Демократичным, по Ленину, было лишь то, что совпадало с его взглядами на сущность и содержание пролетарской революции. В конце концов лидер большевиков был способен и диктатуру пролетариата назвать «демократией»{32}. Для Ленина демократия прежде всего форма насилия, а не выражение народовластия. Именно здесь коренился пункт того обстоятельства, которое сделало «гений» Ленина «злодейским». Рассуждая о народовластии, вождь (а затем его последователи) прочно присвоил себе право говорить от имени народа. В разговоре с Кларой Цеткин он однажды заметил: «Искусство принадлежит народу… Оно должно быть понятно народу». Но разве он когда-нибудь спрашивал «народ», что тому понятно, принимая свои решения, допустим, о фактическом запрете футуризма, других модернистских «штучек»? Расчет был элементарен: коль скоро он, Ленин, не понимает, «куда уж массам соваться»?
«Товарищ Ленин, – заметила Клара Цеткин, – не следует так горько жаловаться на безграмотность. В некотором отношении она Вам облегчила дело революции»{33}.
Замечание более чем верное и едкое.
Вождя русской революции нельзя понять, не уяснив, что значил для него «большевизм». Усилиями той части партии, которая пошла за Лениным с самого порога века, большевизм стал синонимом революционности, классового благородства, пролетарской одержимости. Для большевика было естественным видеть в любых сомнениях, колебаниях, неуверенности проявление буржуазного либерализма, соглашательства, реформизма, интеллигентщины. Дико подумать, но с «легкой» руки Ленина слово «интеллигент» стало означать некий антипод революционности и радикализма. В феврале 1908 года Ленин в письме к Горькому, с которым он был в то время весьма близок, сообщает, как о большом достижении: «Значение интеллигентской публики в нашей партии падает: отовсюду вести, что интеллигенция бежит из партии. Туда и дорога этой сволочи… Это все чудесно…»{34}
В этом и проявлялся «большевизм души» Ленина, исповедовавшего, по сути, социальный расизм. Пролетарии – вот единственно и подлинно революционная сила. В своей самой утопической и беспомощной книге «Государство и революция», которая нами, бывшими ленинцами, считалась венцом теоретической мудрости, сконцентрирован сгусток ленинских воззрений на классы, государство, роль пролетариата во всемирной истории. Ленина возмущает, что многие социалисты смеют усматривать в государстве «орган примирения классов». Чудовищно! Но разве можно забывать, напоминает Ленин, что все «общество цивилизации расколото на враждебные и притом непримиримые классы»? Это-то и прекрасно! Нужно все сделать для того, чтобы не пролетариат подавлялся буржуазией, а наоборот. Вот тогда возникает «диктатура пролетариата», спасение человечества{35}.
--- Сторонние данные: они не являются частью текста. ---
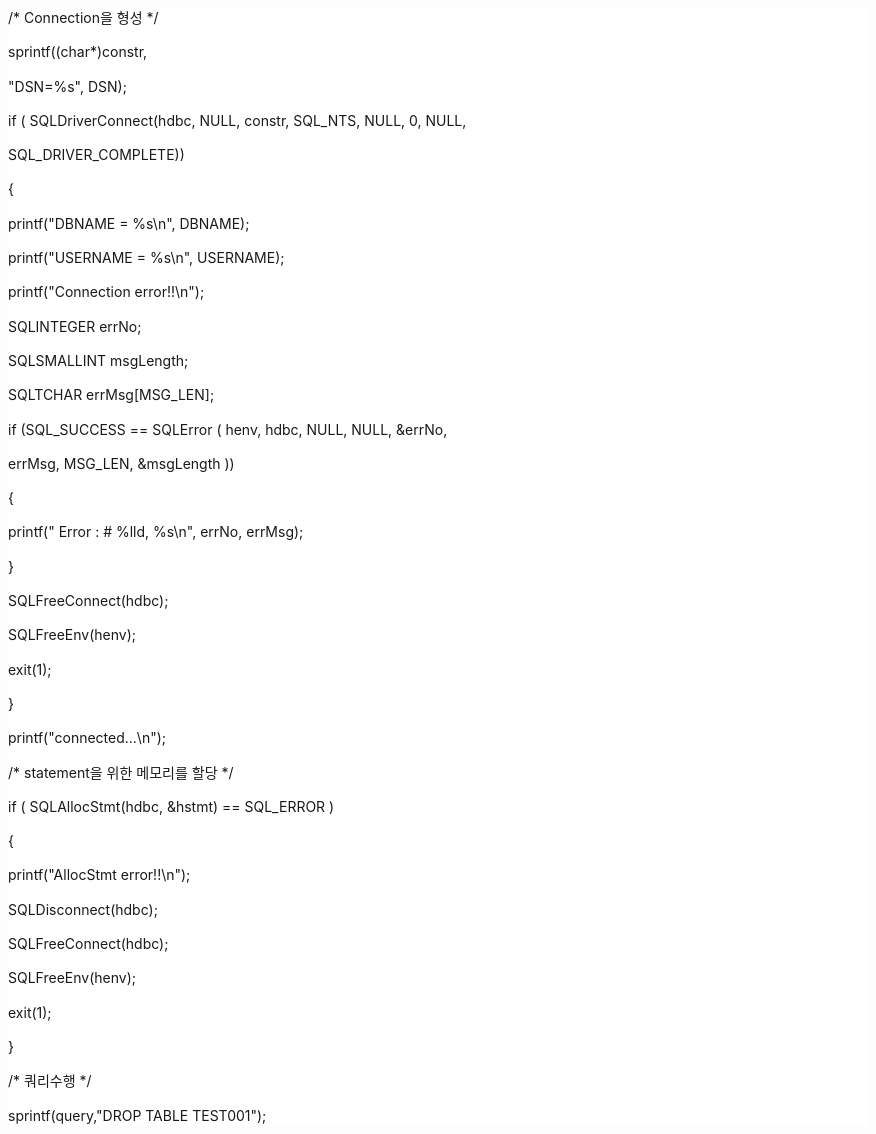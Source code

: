 /\* Connection을 형성 \*/

sprintf((char\*)constr,

"DSN=%s", DSN);

if ( SQLDriverConnect(hdbc, NULL, constr, SQL\_NTS, NULL, 0, NULL,

SQL\_DRIVER\_COMPLETE))

{

printf("DBNAME = %s\\n", DBNAME);

printf("USERNAME = %s\\n", USERNAME);

printf("Connection error\!\!\\n");

SQLINTEGER errNo;

SQLSMALLINT msgLength;

SQLTCHAR errMsg\[MSG\_LEN\];

if (SQL\_SUCCESS == SQLError ( henv, hdbc, NULL, NULL, \&errNo,

errMsg, MSG\_LEN, \&msgLength ))

{

printf(" Error : \# %lld, %s\\n", errNo, errMsg);

}

SQLFreeConnect(hdbc);

SQLFreeEnv(henv);

exit(1);

}

printf("connected...\\n");

/\* statement을 위한 메모리를 할당 \*/

if ( SQLAllocStmt(hdbc, \&hstmt) == SQL\_ERROR )

{

printf("AllocStmt error\!\!\\n");

SQLDisconnect(hdbc);

SQLFreeConnect(hdbc);

SQLFreeEnv(henv);

exit(1);

}

/\* 쿼리수행 \*/

sprintf(query,"DROP TABLE TEST001");

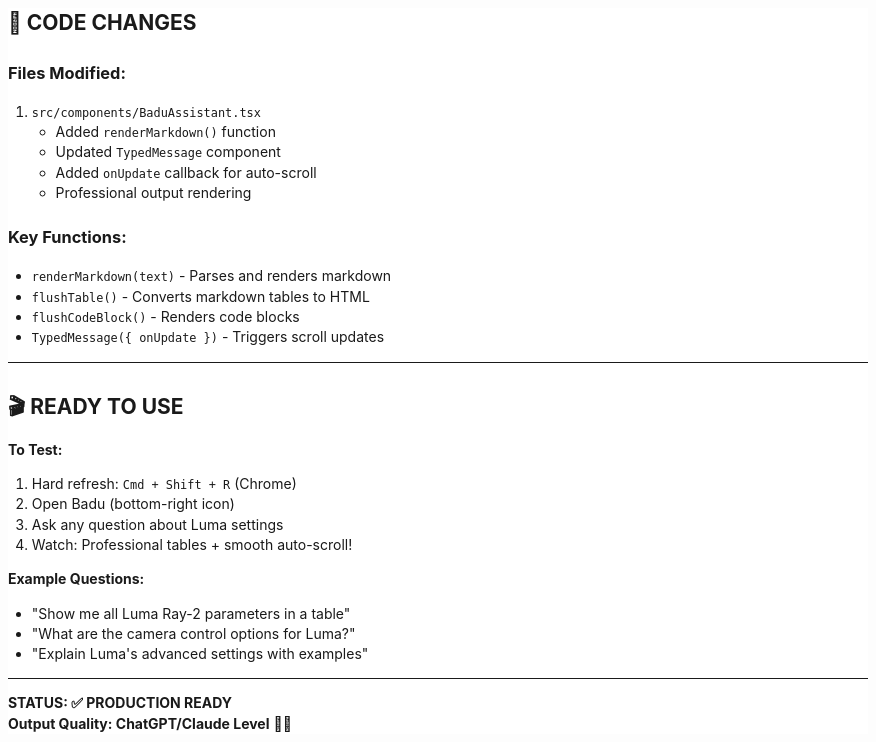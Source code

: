 ## 📝 **CODE CHANGES**

### **Files Modified:**
1. `src/components/BaduAssistant.tsx`
   - Added `renderMarkdown()` function
   - Updated `TypedMessage` component
   - Added `onUpdate` callback for auto-scroll
   - Professional output rendering

### **Key Functions:**
- `renderMarkdown(text)` - Parses and renders markdown
- `flushTable()` - Converts markdown tables to HTML
- `flushCodeBlock()` - Renders code blocks
- `TypedMessage({ onUpdate })` - Triggers scroll updates

---

## 🎬 **READY TO USE**

**To Test:**
1. Hard refresh: `Cmd + Shift + R` (Chrome)
2. Open Badu (bottom-right icon)
3. Ask any question about Luma settings
4. Watch: Professional tables + smooth auto-scroll!

**Example Questions:**
- "Show me all Luma Ray-2 parameters in a table"
- "What are the camera control options for Luma?"
- "Explain Luma's advanced settings with examples"

---

**STATUS: ✅ PRODUCTION READY**  
**Output Quality: ChatGPT/Claude Level** 🎉✨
Даже учитывая наше фанатичное преклонение перед революцией, перед методологией беспредельного насилия во имя туманного грядущего счастья людей, трудно понять нашу прошлую слепую приверженность этим человеконенавистническим постулатам.
А суть их одна: большевизм – это радикализм мышления и радикализм действий. В классической форме все это находило выражение в ленинской судьбе. Он бесконечно верил в то, что писал. А писал страшные вещи. Судите сами: «Учет и контроль, – утверждал теоретик коммунизма, – вот главное, что требуется для «налажения», для правильного функционирования первой фазы коммунистического общества… Когда большинство народа начнет производить самостоятельно и повсеместно такой учет, такой контроль за капиталистами (превращенными теперь в служащих) и за господами интеллигентиками, сохранившими капиталистические замашки, тогда этот контроль станет действительно универсальным, всеобщим, всенародным, тогда от него нельзя будет никак уклониться, «некуда будет деться». Тут же Ленин добавляет: «Все общество будет одной конторой и одной фабрикой с равенством труда и равенством платы».
Прошу простить меня за обильное цитирование, но не могу удержаться еще от одного ленинского добавления. Суть его: уклониться от такого «учета и контроля неизбежно сделается таким неимоверно трудным, таким редчайшим исключением, будет сопровождаться, вероятно, таким быстрым и серьезным наказанием (ибо вооруженные рабочие люди практической жизни, а не сентиментальные интеллигентики, и шутить они с собой едва ли позволят), что необходимость соблюдать несложные, основные правила всякого человеческого общежития очень скоро станет привычкой»{36}.